### EXERCISE INSTRUCTIONS
Transcribe, word for word and without additions, each line below from the one containing "至此，前 11 章的讲解就告一段落了。接下来该做什么？按照先后顺序，建议读者做 3 件" through the one containing "掉题解后自己从头推导一遍。", both ends included.
---+---
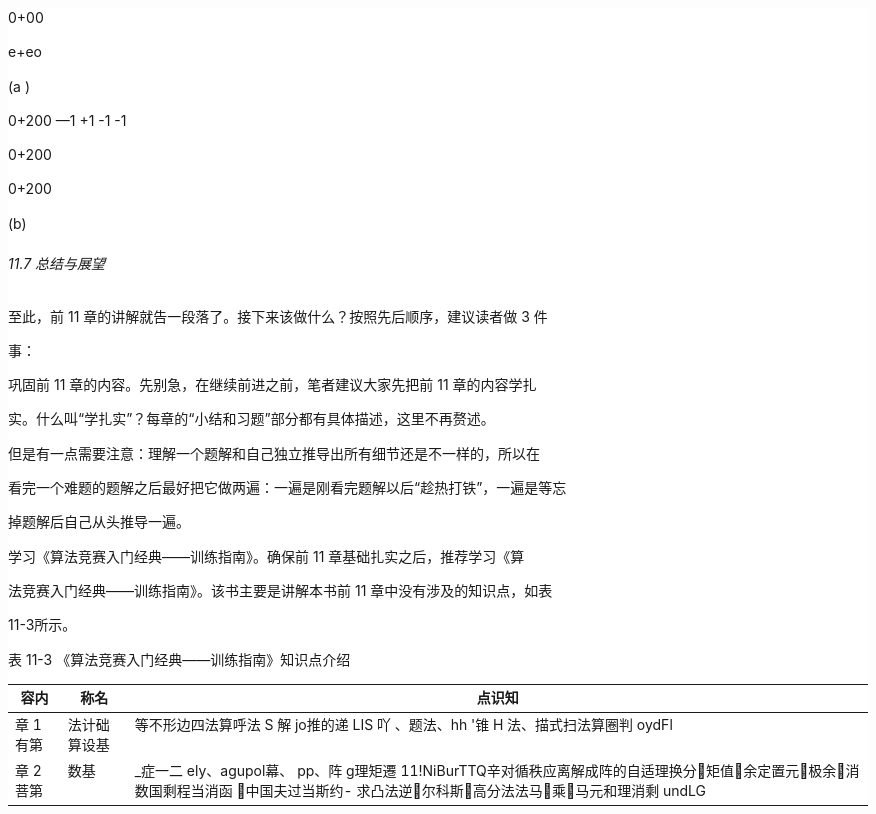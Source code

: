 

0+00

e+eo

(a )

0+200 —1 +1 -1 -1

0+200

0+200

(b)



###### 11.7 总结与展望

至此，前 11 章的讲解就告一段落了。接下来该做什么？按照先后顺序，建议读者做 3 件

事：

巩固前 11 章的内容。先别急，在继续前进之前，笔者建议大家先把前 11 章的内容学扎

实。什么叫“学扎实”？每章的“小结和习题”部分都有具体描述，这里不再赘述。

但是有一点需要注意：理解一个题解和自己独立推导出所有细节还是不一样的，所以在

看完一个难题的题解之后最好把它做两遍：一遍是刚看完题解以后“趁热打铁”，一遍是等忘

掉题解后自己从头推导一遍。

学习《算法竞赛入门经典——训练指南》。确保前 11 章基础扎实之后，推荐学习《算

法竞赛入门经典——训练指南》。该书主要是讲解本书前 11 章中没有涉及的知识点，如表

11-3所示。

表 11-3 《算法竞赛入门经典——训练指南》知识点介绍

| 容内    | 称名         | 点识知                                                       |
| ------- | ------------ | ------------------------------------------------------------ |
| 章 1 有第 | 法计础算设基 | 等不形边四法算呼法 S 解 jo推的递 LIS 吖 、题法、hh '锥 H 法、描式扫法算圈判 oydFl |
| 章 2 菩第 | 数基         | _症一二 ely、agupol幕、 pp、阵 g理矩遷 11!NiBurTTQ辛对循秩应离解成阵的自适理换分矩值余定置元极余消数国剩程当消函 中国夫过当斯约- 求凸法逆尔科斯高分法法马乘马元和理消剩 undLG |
---+---
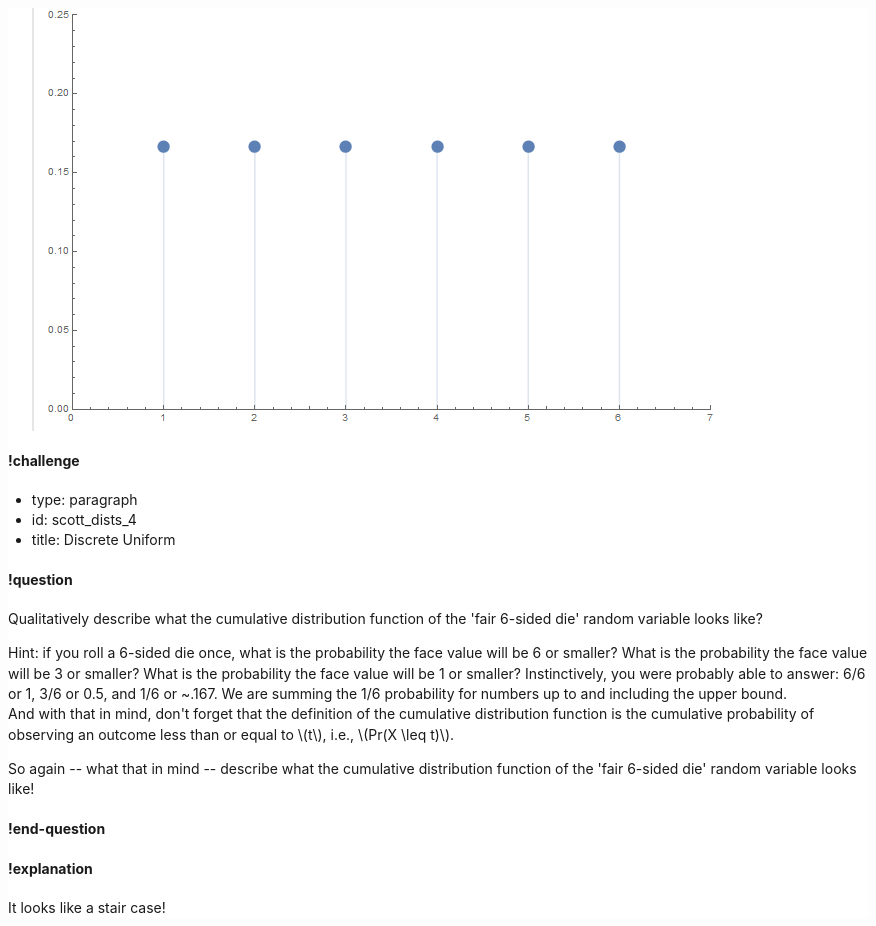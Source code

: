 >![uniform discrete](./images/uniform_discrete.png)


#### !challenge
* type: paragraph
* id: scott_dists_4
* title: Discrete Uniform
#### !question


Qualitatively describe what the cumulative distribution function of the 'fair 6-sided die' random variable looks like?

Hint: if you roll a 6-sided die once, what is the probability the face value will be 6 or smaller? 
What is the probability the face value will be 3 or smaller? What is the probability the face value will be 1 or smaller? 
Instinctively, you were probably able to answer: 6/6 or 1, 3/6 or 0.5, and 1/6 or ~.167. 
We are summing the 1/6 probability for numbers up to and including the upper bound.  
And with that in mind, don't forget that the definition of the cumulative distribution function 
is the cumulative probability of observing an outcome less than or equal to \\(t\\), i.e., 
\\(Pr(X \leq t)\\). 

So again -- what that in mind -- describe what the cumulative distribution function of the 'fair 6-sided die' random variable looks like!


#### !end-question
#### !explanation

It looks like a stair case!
---+---
### TASK SOLUTION
至此，前 11 章的讲解就告一段落了。接下来该做什么？按照先后顺序，建议读者做 3 件

事：

巩固前 11 章的内容。先别急，在继续前进之前，笔者建议大家先把前 11 章的内容学扎

实。什么叫“学扎实”？每章的“小结和习题”部分都有具体描述，这里不再赘述。

但是有一点需要注意：理解一个题解和自己独立推导出所有细节还是不一样的，所以在

看完一个难题的题解之后最好把它做两遍：一遍是刚看完题解以后“趁热打铁”，一遍是等忘

掉题解后自己从头推导一遍。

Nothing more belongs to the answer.